Source data START

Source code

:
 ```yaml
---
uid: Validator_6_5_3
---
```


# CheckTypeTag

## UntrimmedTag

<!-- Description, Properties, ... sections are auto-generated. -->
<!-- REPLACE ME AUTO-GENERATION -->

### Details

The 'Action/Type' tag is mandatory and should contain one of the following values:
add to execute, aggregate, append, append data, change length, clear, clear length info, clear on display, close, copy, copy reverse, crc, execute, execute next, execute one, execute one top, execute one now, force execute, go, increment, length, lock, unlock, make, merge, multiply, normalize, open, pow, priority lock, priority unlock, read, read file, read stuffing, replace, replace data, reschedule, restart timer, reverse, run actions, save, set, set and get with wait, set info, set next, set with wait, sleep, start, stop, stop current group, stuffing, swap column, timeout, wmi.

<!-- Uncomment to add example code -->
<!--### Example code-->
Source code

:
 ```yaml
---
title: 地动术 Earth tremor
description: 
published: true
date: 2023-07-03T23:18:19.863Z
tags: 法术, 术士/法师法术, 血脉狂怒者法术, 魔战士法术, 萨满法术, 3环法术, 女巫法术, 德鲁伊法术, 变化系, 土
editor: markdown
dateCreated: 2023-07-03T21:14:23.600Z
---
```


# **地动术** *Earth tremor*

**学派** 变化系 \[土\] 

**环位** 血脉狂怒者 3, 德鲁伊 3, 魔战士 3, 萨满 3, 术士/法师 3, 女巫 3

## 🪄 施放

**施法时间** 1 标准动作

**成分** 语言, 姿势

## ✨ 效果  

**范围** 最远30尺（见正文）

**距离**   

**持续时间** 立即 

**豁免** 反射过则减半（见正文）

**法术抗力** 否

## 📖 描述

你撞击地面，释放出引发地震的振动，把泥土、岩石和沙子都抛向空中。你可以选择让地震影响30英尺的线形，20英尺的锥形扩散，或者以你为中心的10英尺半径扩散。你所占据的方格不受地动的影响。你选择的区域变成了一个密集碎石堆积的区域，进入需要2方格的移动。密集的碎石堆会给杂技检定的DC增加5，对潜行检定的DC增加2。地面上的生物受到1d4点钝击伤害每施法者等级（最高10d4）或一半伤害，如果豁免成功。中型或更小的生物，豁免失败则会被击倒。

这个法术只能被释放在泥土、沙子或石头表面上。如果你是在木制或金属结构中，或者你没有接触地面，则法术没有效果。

Source data END

**Instructions to follow**
Return the entries above unchanged, starting at the first line and stopping after the line with "The 'Action/Type' tag".

**Response to this exercise**
Source code

:
 ```yaml
---
uid: Validator_6_5_3
---
```


# CheckTypeTag

## UntrimmedTag

<!-- Description, Properties, ... sections are auto-generated. -->
<!-- REPLACE ME AUTO-GENERATION -->

### Details

The 'Action/Type' tag is mandatory and should contain one of the following values:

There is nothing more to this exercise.